An array of displayed items greets one in the entrance room which offers a unique learning experience. Among the cameos and archives preserved in glass showcases are the original manuscripts of Faiz’s ‘Nikahnama’ in Persian and its English translation, hand-written wedding cards of his daughters, drafts on the letterhead of The Pakistan Times, postcards to children and grandchildren, and Sadequain’s hand-written invite (to an exhibition) on Faiz’s 60th birth birthday. A specimen of Faiz’s visiting card and identity card also attract the curious eye.
The picture gallery showing many facets and seasons of Faiz’s life presents a perfect mosaic of memories. One can find a large collection of portraits, mounted and framed, in which Faiz enjoys the blissful company of his family and friends and appears in official assignments and on special occasions. Portraits of Faiz and Alys together with their children and grandchildren capture the happy memories and are an asset to his posterity.

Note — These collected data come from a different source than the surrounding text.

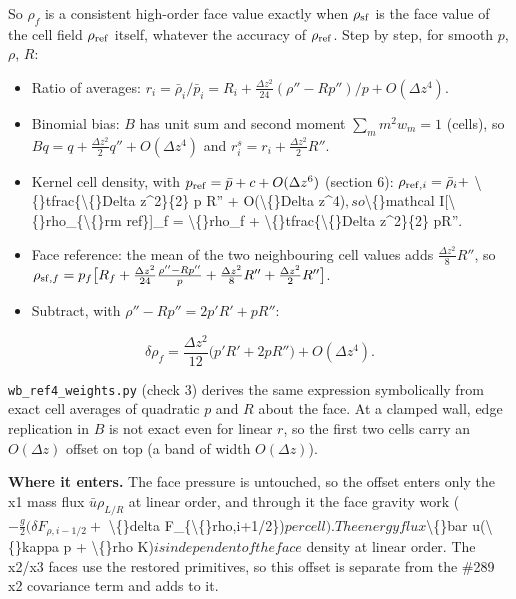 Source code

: \documentclass[11pt,a4paper]{article}
\begin{document}
So $\rho_f$ is a consistent high-order face value exactly when $\rho_{\rm sf}$ is the face value of the cell
field $\rho_{\rm ref}$ itself, whatever the accuracy of $\rho_{\rm ref}$. Step by step, for smooth $p$, $\rho$, $R$:

\begin{itemize}
\item Ratio of averages: $r_i = \bar\rho_i/\bar p_i = R_i + \tfrac{\Delta z^2}{24}(\rho'' - R p'')/p + O(\Delta z^4)$.
\item Binomial bias: $B$ has unit sum and second moment $\sum_m m^2 w_m = 1$ (cells), so
  $B q = q + \tfrac{\Delta z^2}{2} q'' + O(\Delta z^4)$ and $r^s_i = r_i + \tfrac{\Delta z^2}{2}R''$.
\item Kernel cell density, with $p_{\rm ref} = \bar p + c + O(\Delta z^6)$ (section 6): $\rho_{{\rm ref},i} = \bar\rho_i +$
  \textbackslash\{\}tfrac\{\textbackslash\{\}Delta z\textasciicircum{}2\}\{2\} p R'' + O(\textbackslash\{\}Delta z\textasciicircum{}4)$, so $\textbackslash\{\}mathcal I[\textbackslash\{\}rho\_\{\textbackslash\{\}rm ref\}]\_f = \textbackslash\{\}rho\_f + \textbackslash\{\}tfrac\{\textbackslash\{\}Delta z\textasciicircum{}2\}\{2\} pR''$.$
\item Face reference: the mean of the two neighbouring cell values adds $\tfrac{\Delta z^2}{8}R''$, so
  $\rho_{{\rm sf},f} = p_f\big[R_f + \tfrac{\Delta z^2}{24}\tfrac{\rho'' - Rp''}{p} + \tfrac{\Delta z^2}{8}R'' + \tfrac{\Delta z^2}{2}R''\big]$.
\item Subtract, with $\rho'' - Rp'' = 2p'R' + pR''$:
\end{itemize}

\begin{equation*}
\delta\rho_f = \frac{\Delta z^2}{12}\big(p'R' + 2pR''\big) + O(\Delta z^4).
\end{equation*}

\texttt{wb\_ref4\_weights.py} (check 3) derives the same expression symbolically from exact cell averages of
quadratic $p$ and $R$ about the face. At a clamped wall, edge replication in $B$ is not exact even for linear
$r$, so the first two cells carry an $O(\Delta z)$ offset on top (a band of width $O(\Delta z)$).

\textbf{Where it enters.} The face pressure is untouched, so the offset enters only the x1 mass flux
$\bar u\rho_{L/R}$ at linear order, and through it the face gravity work ($-\tfrac g2(\delta F_{\rho,i-1/2} +$
\textbackslash\{\}delta F\_\{\textbackslash\{\}rho,i+1/2\})$ per cell). The energy flux $\textbackslash\{\}bar u(\textbackslash\{\}kappa p + \textbackslash\{\}rho K)$ is independent of the face$
density at linear order. The x2/x3 faces use the restored primitives, so this offset is separate from the
\#289 x2 covariance term and adds to it.
\end{document}
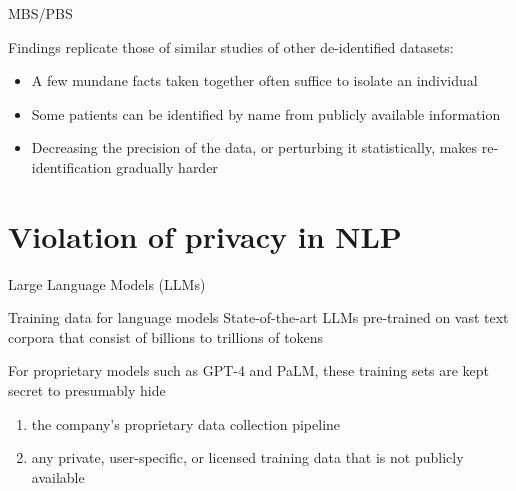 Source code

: \documentclass[12pt,aspectratio=169,handout]{beamer}
\begin{document}
\begin{frame}{MBS/PBS}

Findings replicate those of similar studies of other de-identified datasets:
\begin{itemize}
\item A few mundane facts taken together often suffice to isolate an individual
\item Some patients can be identified by name from publicly available information
\item Decreasing the precision of the data, or perturbing it statistically, makes re-identification gradually harder
\end{itemize}


\end{frame}





\section{Violation of privacy in NLP}



\begin{frame}{Large Language Models (LLMs)}

\begin{block}{Training data for language models}
State-of-the-art LLMs pre-trained on vast text corpora that consist of billions to trillions of tokens

For proprietary models such as GPT-4 and PaLM, these training sets are kept secret to presumably hide

\begin{enumerate}
\item the company’s proprietary data collection pipeline
\item any private, user-specific, or licensed training data that is not publicly available
\end{enumerate}
\end{block}


\end{frame}
\end{document}
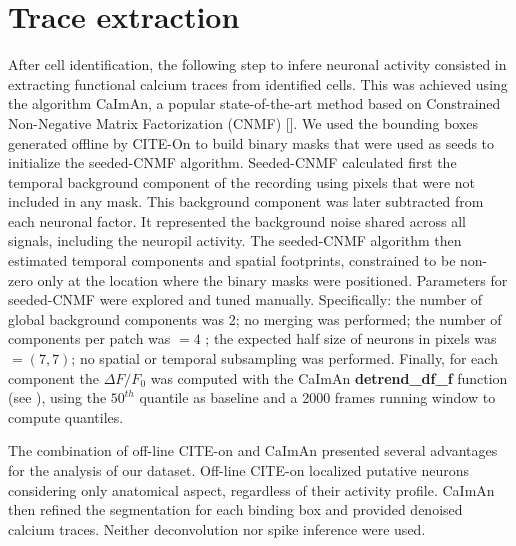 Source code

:\section{Trace extraction}
\label{chap3:sec:5:trace_extraction}
After cell identification, the following step to infere neuronal activity consisted in extracting functional calcium traces from identified cells. 
This was achieved using the algorithm CaImAn, a popular state-of-the-art method based on Constrained Non-Negative Matrix Factorization (CNMF) [\cite{giovannucci2019}].
We used the bounding boxes generated offline by CITE-On to build binary masks that were used as seeds to initialize the seeded-CNMF algorithm.
Seeded-CNMF calculated first the temporal background component of the recording using pixels that were not included in any mask. This background component was later subtracted from each neuronal factor. 
It represented the background noise shared across all signals, including the neuropil activity.
The seeded-CNMF algorithm then estimated temporal components and spatial footprints, constrained to be non-zero only at the location where the binary masks were positioned.
Parameters for seeded-CNMF were explored and tuned manually. Specifically: the number of global background components was 2; no merging was performed; the number of components per patch was $= 4$ ; the expected half size of neurons in pixels was $= (7,7)$; no spatial or temporal subsampling was performed.
Finally, for each component the $\Delta F/F_0$ was computed with the CaImAn \textbf{detrend\_df\_f} function (see \cite{giovannucci2019}), using the $50^{th}$ quantile as baseline and a 2000 frames running window to compute quantiles.  

The combination of off-line CITE-on and CaImAn presented several advantages for the analysis of our dataset.
Off-line CITE-on localized putative neurons considering only anatomical aspect, regardless of their activity profile.
CaImAn then refined the segmentation for each binding box and provided denoised calcium traces. 
Neither deconvolution nor spike inference were used. 
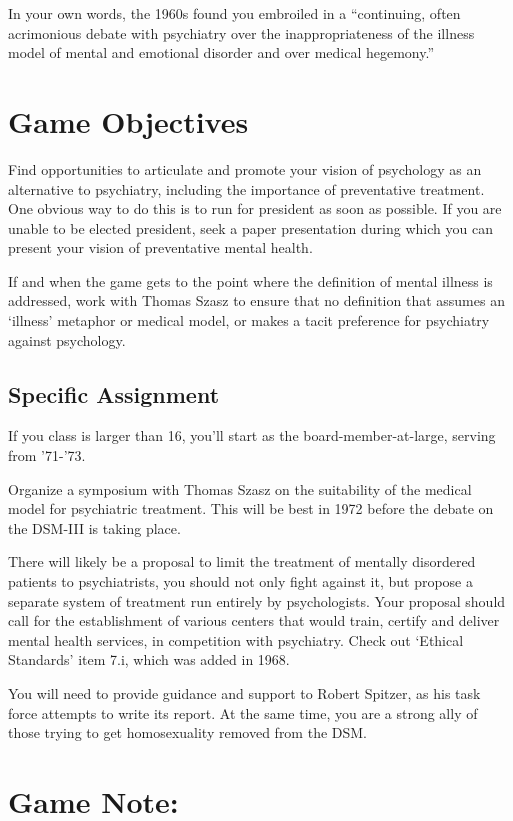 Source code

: In your own words, the 1960s found you embroiled in a “continuing, often acrimonious debate with psychiatry over the inappropriateness of the illness model of mental and emotional disorder and over medical hegemony.”

\section{Game Objectives}
\label{gameobjectives}

Find opportunities to articulate and promote your vision of psychology as an alternative to psychiatry, including the importance of preventative treatment. One obvious way to do this is to run for president as soon as possible. If you are unable to be elected president, seek a paper presentation during which you can present your vision of preventative mental health.

If and when the game gets to the point where the definition of mental illness is addressed, work with Thomas Szasz to ensure that no definition that assumes an ‘illness’ metaphor or medical model, or makes a tacit preference for psychiatry against psychology.

\subsection{Specific Assignment}
\label{specificassignment}

If you class is larger than 16, you'll start as the board-member-at-large, serving from '71-'73.

Organize a symposium with Thomas Szasz on the suitability of the medical model for psychiatric treatment. This will be best in 1972 before the debate on the DSM-III is taking place.

There will likely be a proposal to limit the treatment of mentally disordered patients to psychiatrists, you should not only fight against it, but propose a separate system of treatment run entirely by psychologists. Your proposal should call for the establishment of various centers that would train, certify and deliver mental health services, in competition with psychiatry. Check out `Ethical Standards' item 7.i, which was added in 1968.

You will need to provide guidance and support to Robert Spitzer, as his task force attempts to write its report. At the same time, you are a strong ally of those trying to get homosexuality removed from the DSM.

\section{Game Note:}
\label{gamenote:}

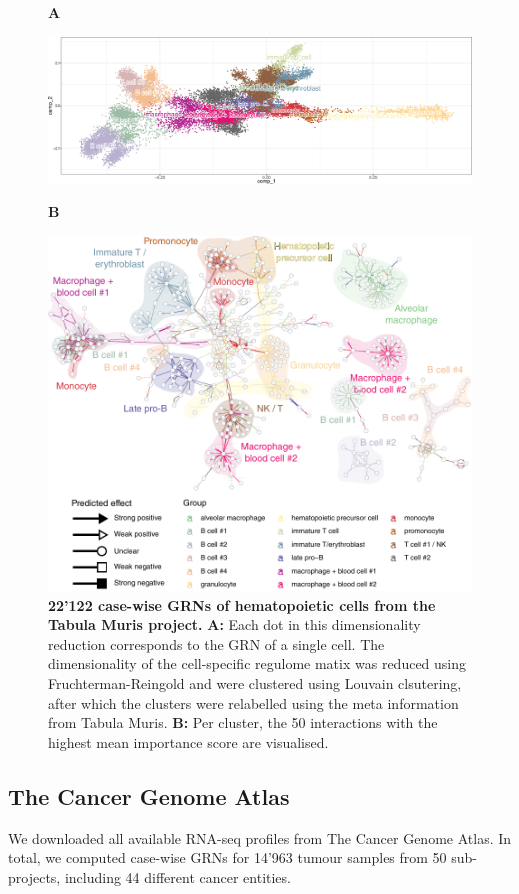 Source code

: \begin{figure}[htb!]
	{\raggedright\textbf{A}}
	\begin{center}\includegraphics[width=\linewidth]{fig/tabula_muris_hema/plot_fr_cropped.png}\end{center}
	{\raggedright\textbf{B}}
	\begin{center}\includegraphics[width=.9\linewidth]{fig/tabula_muris_hema/grouped_interactions.pdf}\end{center}
	\caption{
		\textbf{22'122 case-wise GRNs of hematopoietic cells from the Tabula Muris project.}
		\textbf{A:} Each dot in this dimensionality reduction corresponds to the GRN of a single cell. The dimensionality of the cell-specific regulome matix was reduced using Fruchterman-Reingold and were clustered using Louvain clsutering, after which the clusters were relabelled using the meta information from Tabula Muris.
		\textbf{B:} Per cluster, the 50 interactions with the highest mean importance score are visualised.
	}
	\label{fig:tabmur}
\end{figure}

\subsection{The Cancer Genome Atlas}
We downloaded all available RNA-seq profiles from The Cancer Genome Atlas. In total, we computed case-wise GRNs for 14'963 tumour samples from 50 sub-projects, including 44 different cancer entities. 

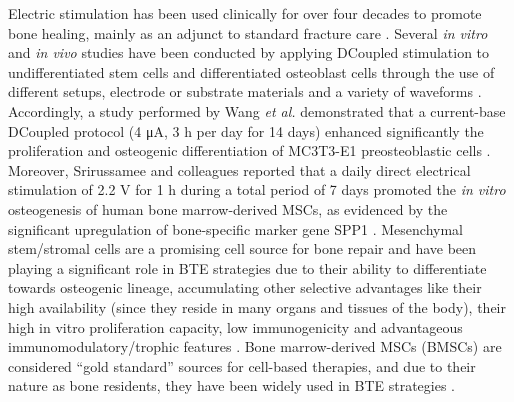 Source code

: Electric stimulation has been used clinically for over four decades to promote bone healing, mainly as an adjunct to standard fracture care \cite{Bassett1974-rb}. Several \textit{in vitro} and \textit{in vivo} studies have been conducted by applying DCoupled stimulation to undifferentiated stem cells and differentiated osteoblast cells through the use of different setups, electrode or substrate materials and a variety of waveforms \cite{Guillot-Ferriols2022-wn, Ryan2021-tq, Thrivikraman2018-su}. Accordingly, a study performed by Wang \textit{et al.} demonstrated that a current-base DCoupled protocol (4 \si{\micro\ampere}, 3 \si{\hour} per day for 14 days) enhanced significantly the proliferation and osteogenic differentiation of MC3T3-E1 preosteoblastic cells \cite{Wang2021-tm}. Moreover, Srirussamee and colleagues reported that a daily direct electrical stimulation of 2.2 \si{\volt} for 1 \si{\hour} during a total period of 7 days promoted the \textit{in vitro} osteogenesis of human bone marrow-derived \ac{MSCs}, as evidenced by the significant upregulation of bone-specific marker gene SPP1 \cite{Srirussamee2021-cj}. Mesenchymal stem/stromal cells are a promising cell source for bone repair and have been playing a significant role in \ac{BTE} strategies due to their ability to differentiate towards osteogenic lineage, accumulating other selective advantages like their high availability (since they reside in many organs and tissues of the body), their high in vitro proliferation capacity, low immunogenicity and advantageous immunomodulatory/trophic features \cite{Arthur2020-bs, Silva2020-sw}. Bone marrow-derived MSCs (BMSCs) are considered “gold standard” sources for cell-based therapies, and due to their nature as bone residents, they have been widely used in BTE strategies \cite{Rossi2023-od, Shang2021-ty, Silva2020-dc}.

One of them shows Faiz being interviewed by the BBC Urdu Service in London on Dec 31, 1968; others include Faiz’s group photo with Pakistani journalists at the ILO Conference in San Francisco (1949), Faiz in army uniform (Delhi, 1942), a BBC Mushaira in London (1980) and the editorial team of The Pakistan Times in Lahore (1947).
The upper portion of the building houses the library which holds special appeal to readers. Books from Faiz’s own collection on a variety of subjects reflect the range of his interest in literature, history, religion, arts and science, music and sports.
Besides works of Lenin and a collection on Marxism, An Introduction to the Study of Literature by Hudson, Sartre’s The War Diaries, Seven Pillars of Wisdom — a triumph (T.E. Lawrence, 1946), the work of Muhammad Iqbal — a collection of articles by Soviet scholars (edited by Abdur Rauf Malik), Jawahar Lal Nehru speeches, 1957-1963, The Awakening of Asia by H.M. Hyndman and The Eye of Picasso by Roland Penrose (a publication of Fontana Unesco Art Books) bear testimony to the diversity endearing to Faiz and his love for the written word.
Standing out for its sublime language and theme is the prized possession — John Arlott’s The Ashes (Pelham Books). The one-line dedication “For Robert – an alibi for my summer absences” speaks volumes for the writer’s power of expression. The language section also preserves A Manual of Style which contains typographical and other rules for authors, printers and publishers and is recommended by The University of Chicago Press.
A Black Rainbow Over My Homeland, edited by Kalyana Sahni, is a tribute to Faiz’s literary genius as it commemorates him along with two other literati – Alex la Guma (South African novelist) and Mouin Besseiso (Palestinian poet).
A reminder of Faiz’s stay in Beirut, original copies of Lotus magazine (Afro-Asian Writers’ Association) in the library are a source of inspiration as are the volumes of the weekly Viewpoint, a journalistic endeavour of the late Mazhar Ali Khan.
A project of the Faiz Foundation Trust, a non-profit organisation which aims to promote the poet’s work and message, progressive vision and humanistic ideas, Faiz Ghar was launched on March 1, 2009. It promises to be the latest haunt of Lahore’s culture buffs and visitors to the city alike.